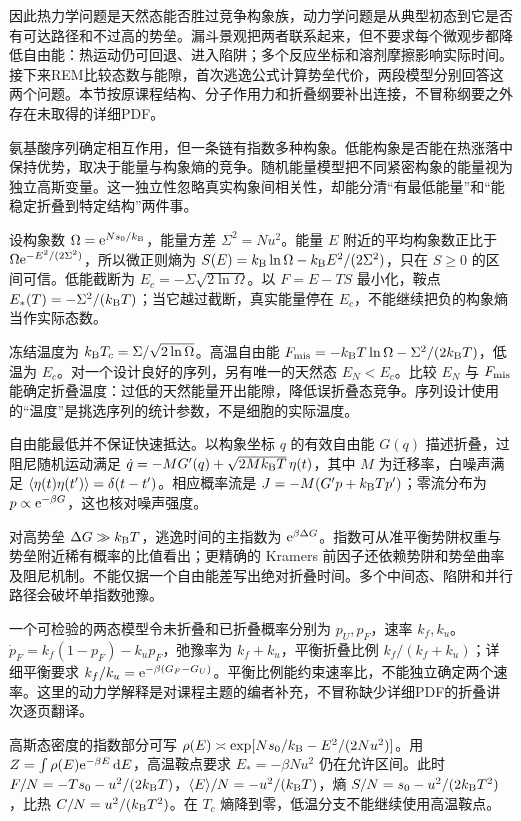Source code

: 因此热力学问题是天然态能否胜过竞争构象族，动力学问题是从典型初态到它是否有可达路径和不过高的势垒。漏斗景观把两者联系起来，但不要求每个微观步都降低自由能：热运动仍可回退、进入陷阱；多个反应坐标和溶剂摩擦影响实际时间。接下来REM比较态数与能隙，首次逃逸公式计算势垒代价，两段模型分别回答这两个问题。本节按原课程结构、分子作用力和折叠纲要补出连接，不冒称纲要之外存在未取得的详细PDF。

氨基酸序列确定相互作用，但一条链有指数多种构象。低能构象是否能在热涨落中保持优势，取决于能量与构象熵的竞争。随机能量模型把不同紧密构象的能量视为独立高斯变量。这一独立性忽略真实构象间相关性，却能分清“有最低能量”和“能稳定折叠到特定结构”两件事。

设构象数 $\Omega=\e^{Ns_0/\kb}$，能量方差 $\Sigma^2=Nu^2$。能量 $E$ 附近的平均构象数正比于 $\Omega\e^{-E^2/(2\Sigma^2)}$，所以微正则熵为 $S(E)=\kb\ln\Omega-\kb E^2/(2\Sigma^2)$，只在 $S\ge0$ 的区间可信。低能截断为 $E_c=-\Sigma\sqrt{2\ln\Omega}$。以 $F=E-TS$ 最小化，鞍点 $E_*(T)=-\Sigma^2/(\kb T)$；当它越过截断，真实能量停在 $E_c$，不能继续把负的构象熵当作实际态数。

冻结温度为 $\kb T_c=\Sigma/\sqrt{2\ln\Omega}$。高温自由能 $F_{\rm mis}=-\kb T\ln\Omega-\Sigma^2/(2\kb T)$，低温为 $E_c$。对一个设计良好的序列，另有唯一的天然态 $E_N<E_c$。比较 $E_N$ 与 $F_{\rm mis}$ 能确定折叠温度：过低的天然能量开出能隙，降低误折叠态竞争。序列设计使用的“温度”是挑选序列的统计参数，不是细胞的实际温度。

自由能最低并不保证快速抵达。以构象坐标 $q$ 的有效自由能 $G(q)$ 描述折叠，过阻尼随机运动满足 $\dot q=-M G'(q)+\sqrt{2M\kb T}\,\eta(t)$，其中 $M$ 为迁移率，白噪声满足 $\avg{\eta(t)\eta(t')}=\delta(t-t')$。相应概率流是 $J=-M(G'p+\kb T p')$；零流分布为 $p\propto\e^{-\beta G}$，这也核对噪声强度。

对高势垒 $\Delta G\gg\kb T$，逃逸时间的主指数为 $\e^{\beta\Delta G}$。指数可从准平衡势阱权重与势垒附近稀有概率的比值看出；更精确的 Kramers 前因子还依赖势阱和势垒曲率及阻尼机制。不能仅据一个自由能差写出绝对折叠时间。多个中间态、陷阱和并行路径会破坏单指数弛豫。

一个可检验的两态模型令未折叠和已折叠概率分别为 $p_U,p_F$，速率 $k_f,k_u$。$\dot p_F=k_f(1-p_F)-k_up_F$，弛豫率为 $k_f+k_u$，平衡折叠比例 $k_f/(k_f+k_u)$；详细平衡要求 $k_f/k_u=\e^{-\beta(G_F-G_U)}$。平衡比例能约束速率比，不能独立确定两个速率。这里的动力学解释是对课程主题的编者补充，不冒称缺少详细PDF的折叠讲次逐页翻译。

高斯态密度的指数部分可写 $\rho(E)\asymp\exp[Ns_0/\kb-E^2/(2Nu^2)]$。用 $Z=\int\rho(E)\e^{-\beta E}\dd E$，高温鞍点要求 $E_*=-\beta Nu^2$ 仍在允许区间。此时 $F/N=-Ts_0-u^2/(2\kb T)$，$\avg E/N=-u^2/(\kb T)$，熵 $S/N=s_0-u^2/(2\kb T^2)$，比热 $C/N=u^2/(\kb T^2)$。在 $T_c$ 熵降到零，低温分支不能继续使用高温鞍点。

###

PROBLEM REQUIREMENTS :: Copy out each line from the listing that contains the string "sqrt".

ANSWER BOX ::
设构象数 $\Omega=\e^{Ns_0/\kb}$，能量方差 $\Sigma^2=Nu^2$。能量 $E$ 附近的平均构象数正比于 $\Omega\e^{-E^2/(2\Sigma^2)}$，所以微正则熵为 $S(E)=\kb\ln\Omega-\kb E^2/(2\Sigma^2)$，只在 $S\ge0$ 的区间可信。低能截断为 $E_c=-\Sigma\sqrt{2\ln\Omega}$。以 $F=E-TS$ 最小化，鞍点 $E_*(T)=-\Sigma^2/(\kb T)$；当它越过截断，真实能量停在 $E_c$，不能继续把负的构象熵当作实际态数。
冻结温度为 $\kb T_c=\Sigma/\sqrt{2\ln\Omega}$。高温自由能 $F_{\rm mis}=-\kb T\ln\Omega-\Sigma^2/(2\kb T)$，低温为 $E_c$。对一个设计良好的序列，另有唯一的天然态 $E_N<E_c$。比较 $E_N$ 与 $F_{\rm mis}$ 能确定折叠温度：过低的天然能量开出能隙，降低误折叠态竞争。序列设计使用的“温度”是挑选序列的统计参数，不是细胞的实际温度。
自由能最低并不保证快速抵达。以构象坐标 $q$ 的有效自由能 $G(q)$ 描述折叠，过阻尼随机运动满足 $\dot q=-M G'(q)+\sqrt{2M\kb T}\,\eta(t)$，其中 $M$ 为迁移率，白噪声满足 $\avg{\eta(t)\eta(t')}=\delta(t-t')$。相应概率流是 $J=-M(G'p+\kb T p')$；零流分布为 $p\propto\e^{-\beta G}$，这也核对噪声强度。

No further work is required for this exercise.